Sulphur Fumes Give Firemen Trouble in Galveston

Sulphur Fumes Give Firemen Trouble in Galveston

Wharf, Buildings and Steamships Burned in Million Dollar Blaze in Southern City—New Rochelle Men Save Lives in Early Morning Fire—Record of Week

Lives Saved by New Rochelle Department

Chief Walter Jones, New Rochelle, N. Y.

A fire which might have resulted in great loss of life, but for the prompt action of the fire department occurred in New Rochelle, N. Y., when a five-story apartment

house at 19-25 Rose Street caught fire from an unknown cause at 1:23 a. m. The structure, which was of brick and which had been built about seventeen years, occupied a space of 80×110 feet, there being fire escapes on rear and sides of the building. As is usual in the case of residential fires occurring at such an early hour, with the occupants heavy with sleep, there was great danger of many becoming bewildered and lost in the halls and passageways of the building, especially

as when the department arrived the fire was raging up the stairways and the dumbwaiter shafts.
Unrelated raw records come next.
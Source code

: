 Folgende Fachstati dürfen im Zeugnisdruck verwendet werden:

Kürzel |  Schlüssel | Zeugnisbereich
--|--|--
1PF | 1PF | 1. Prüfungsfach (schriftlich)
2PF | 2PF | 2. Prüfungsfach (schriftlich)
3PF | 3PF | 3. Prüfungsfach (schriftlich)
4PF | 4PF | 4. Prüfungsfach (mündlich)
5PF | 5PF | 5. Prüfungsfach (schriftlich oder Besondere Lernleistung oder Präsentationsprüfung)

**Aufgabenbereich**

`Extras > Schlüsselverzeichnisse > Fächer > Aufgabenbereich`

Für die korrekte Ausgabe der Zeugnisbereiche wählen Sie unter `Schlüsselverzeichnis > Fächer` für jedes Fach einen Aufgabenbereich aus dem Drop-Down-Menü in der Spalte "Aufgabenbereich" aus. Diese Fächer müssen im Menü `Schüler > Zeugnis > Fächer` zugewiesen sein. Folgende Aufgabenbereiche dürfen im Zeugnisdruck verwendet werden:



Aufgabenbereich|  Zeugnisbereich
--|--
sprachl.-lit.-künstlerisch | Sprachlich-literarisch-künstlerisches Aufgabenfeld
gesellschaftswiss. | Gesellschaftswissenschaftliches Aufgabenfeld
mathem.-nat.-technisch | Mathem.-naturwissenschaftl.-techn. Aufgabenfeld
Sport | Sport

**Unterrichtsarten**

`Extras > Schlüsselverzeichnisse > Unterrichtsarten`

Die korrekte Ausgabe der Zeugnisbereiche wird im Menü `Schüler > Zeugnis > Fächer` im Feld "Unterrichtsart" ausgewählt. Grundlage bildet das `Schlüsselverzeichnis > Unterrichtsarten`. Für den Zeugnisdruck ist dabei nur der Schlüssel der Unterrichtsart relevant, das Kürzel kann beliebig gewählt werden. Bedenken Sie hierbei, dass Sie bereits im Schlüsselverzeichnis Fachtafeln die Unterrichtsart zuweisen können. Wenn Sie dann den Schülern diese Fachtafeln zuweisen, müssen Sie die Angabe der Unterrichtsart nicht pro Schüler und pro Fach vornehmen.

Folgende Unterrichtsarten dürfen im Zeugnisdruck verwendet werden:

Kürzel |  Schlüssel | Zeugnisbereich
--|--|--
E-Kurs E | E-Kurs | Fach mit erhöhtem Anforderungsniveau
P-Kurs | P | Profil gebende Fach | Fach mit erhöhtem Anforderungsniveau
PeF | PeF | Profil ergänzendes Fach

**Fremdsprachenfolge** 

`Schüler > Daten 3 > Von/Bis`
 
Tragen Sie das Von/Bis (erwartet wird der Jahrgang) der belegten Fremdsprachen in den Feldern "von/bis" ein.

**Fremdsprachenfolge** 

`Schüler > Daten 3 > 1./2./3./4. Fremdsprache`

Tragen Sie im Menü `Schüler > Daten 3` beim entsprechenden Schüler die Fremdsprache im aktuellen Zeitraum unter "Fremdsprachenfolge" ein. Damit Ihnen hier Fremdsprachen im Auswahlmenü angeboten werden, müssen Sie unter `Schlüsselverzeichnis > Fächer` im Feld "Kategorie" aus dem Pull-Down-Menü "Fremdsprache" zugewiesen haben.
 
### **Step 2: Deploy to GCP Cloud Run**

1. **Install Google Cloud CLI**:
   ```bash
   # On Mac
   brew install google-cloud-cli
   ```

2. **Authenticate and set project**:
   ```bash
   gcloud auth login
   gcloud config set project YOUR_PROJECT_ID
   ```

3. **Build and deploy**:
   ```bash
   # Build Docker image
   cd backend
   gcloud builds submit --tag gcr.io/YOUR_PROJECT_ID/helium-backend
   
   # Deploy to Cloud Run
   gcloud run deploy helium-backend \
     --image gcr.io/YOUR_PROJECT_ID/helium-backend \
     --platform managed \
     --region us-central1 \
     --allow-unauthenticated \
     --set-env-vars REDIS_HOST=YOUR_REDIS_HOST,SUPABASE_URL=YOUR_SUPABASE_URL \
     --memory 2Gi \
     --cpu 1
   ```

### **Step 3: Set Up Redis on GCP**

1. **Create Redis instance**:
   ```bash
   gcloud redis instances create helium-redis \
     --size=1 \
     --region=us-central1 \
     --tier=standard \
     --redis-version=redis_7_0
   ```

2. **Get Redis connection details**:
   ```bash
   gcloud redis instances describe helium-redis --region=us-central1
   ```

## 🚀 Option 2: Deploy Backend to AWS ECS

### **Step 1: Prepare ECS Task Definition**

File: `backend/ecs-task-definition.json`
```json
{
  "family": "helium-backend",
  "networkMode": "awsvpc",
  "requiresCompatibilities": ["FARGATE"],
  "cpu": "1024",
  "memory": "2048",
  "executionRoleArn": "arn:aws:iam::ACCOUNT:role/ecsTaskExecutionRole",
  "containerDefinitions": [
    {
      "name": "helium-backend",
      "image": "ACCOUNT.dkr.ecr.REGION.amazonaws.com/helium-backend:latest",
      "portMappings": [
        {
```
This fire was the largest that Chief Walter Jones has had to contend with since his appointment some months ago, he being a deputy chief of the New York fire department at that time. The chief arrived upon the scene of the fire in about forty-five seconds, while the alarm was still ringing, and at that time the windows and fire escapes were crowded with men and women, screaming and pleading for help. The fire originated in the cellar of the building and passed up the stairwells and dumbwaiter shafts and mushroomed on the top floor, thus cutting off the escape of all occupants by the way of the stairs. The department immediately devoted its energies to bring the people down, the ladders being thrown up in quick order, and every person in the building was rescued, there being no casualties whatever. There were one hundred firemen present, and the apparatus consisted on one steamer, four motor pumpers, one aerial truck, one city service truck and two hose wagons. There were eight 4-inch, 3-way hydrants, they being spaced about five hundred feet apart, with a water pressure of twenty-two pounds, the mains being respectively 10, 8 and 4 inches. There were ten engine streams thrown, the size of nozzles being 1inches. The aerial truck was also operated as a water tower and greatly assisted in fighting the fire. There was sufficient water to operate all engine streams, the system being gravity. There were several small stores, a grocery, tailor and shoe store, on the first floor of the building. The value of the building involved was $75,000, and the loss on it was about $60,000. The value of the contents is estimated at $35,000, with a $30,000 loss. The fire was confined to the building in which it originated.